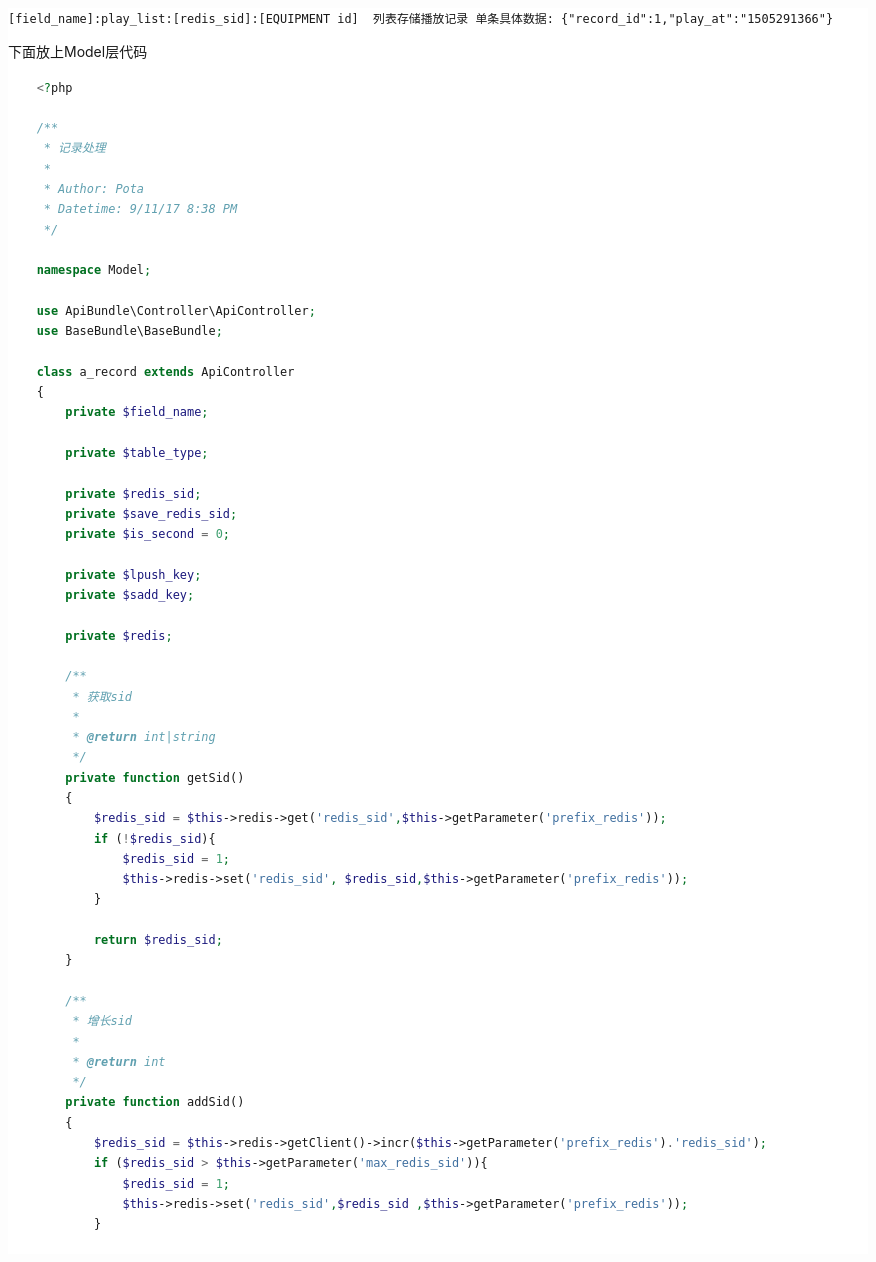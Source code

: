    [field_name]:play_list:[redis_sid]:[EQUIPMENT id]  列表存储播放记录 单条具体数据: {"record_id":1,"play_at":"1505291366"}

下面放上Model层代码

```php
    <?php
    
    /**
     * 记录处理
     *
     * Author: Pota
     * Datetime: 9/11/17 8:38 PM
     */
    
    namespace Model;
    
    use ApiBundle\Controller\ApiController;
    use BaseBundle\BaseBundle;
    
    class a_record extends ApiController
    {
        private $field_name;
    
        private $table_type;
    
        private $redis_sid;
        private $save_redis_sid;
        private $is_second = 0;
    
        private $lpush_key;
        private $sadd_key;
    
        private $redis;
    
        /**
         * 获取sid
         *
         * @return int|string
         */
        private function getSid()
        {
            $redis_sid = $this->redis->get('redis_sid',$this->getParameter('prefix_redis'));
            if (!$redis_sid){
                $redis_sid = 1;
                $this->redis->set('redis_sid', $redis_sid,$this->getParameter('prefix_redis'));
            }
    
            return $redis_sid;
        }
    
        /**
         * 增长sid
         *
         * @return int
         */
        private function addSid()
        {
            $redis_sid = $this->redis->getClient()->incr($this->getParameter('prefix_redis').'redis_sid');
            if ($redis_sid > $this->getParameter('max_redis_sid')){
                $redis_sid = 1;
                $this->redis->set('redis_sid',$redis_sid ,$this->getParameter('prefix_redis'));
            }
    
```

[1]: http://blog.it985.com/22295.html
[3]: http://blog.it985.com/20205.html
[4]: https://github.com/snc/SncRedisBundle
[5]: https://github.com/nrk/predis
[6]: https://img1.tuicool.com/aMN7nir.png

**Your task:** Copy the records word for word, leaving no picture in the copy.

**Your response:**
Source code

:    [field_name]:play_list:[redis_sid]:[EQUIPMENT id]  列表存储播放记录 单条具体数据: {"record_id":1,"play_at":"1505291366"}

下面放上Model层代码

```php
    <?php
    
    /**
     * 记录处理
     *
     * Author: Pota
     * Datetime: 9/11/17 8:38 PM
     */
    
    namespace Model;
    
    use ApiBundle\Controller\ApiController;
    use BaseBundle\BaseBundle;
    
    class a_record extends ApiController
    {
        private $field_name;
    
        private $table_type;
    
        private $redis_sid;
        private $save_redis_sid;
        private $is_second = 0;
    
        private $lpush_key;
        private $sadd_key;
    
        private $redis;
    
        /**
         * 获取sid
         *
         * @return int|string
         */
        private function getSid()
        {
            $redis_sid = $this->redis->get('redis_sid',$this->getParameter('prefix_redis'));
            if (!$redis_sid){
                $redis_sid = 1;
                $this->redis->set('redis_sid', $redis_sid,$this->getParameter('prefix_redis'));
            }
    
            return $redis_sid;
        }
    
        /**
         * 增长sid
         *
         * @return int
         */
        private function addSid()
        {
            $redis_sid = $this->redis->getClient()->incr($this->getParameter('prefix_redis').'redis_sid');
            if ($redis_sid > $this->getParameter('max_redis_sid')){
                $redis_sid = 1;
                $this->redis->set('redis_sid',$redis_sid ,$this->getParameter('prefix_redis'));
            }
    
```

[1]: http://blog.it985.com/22295.html
[3]: http://blog.it985.com/20205.html
[4]: https://github.com/snc/SncRedisBundle
[5]: https://github.com/nrk/predis
[6]: https://img1.tuicool.com/aMN7nir.png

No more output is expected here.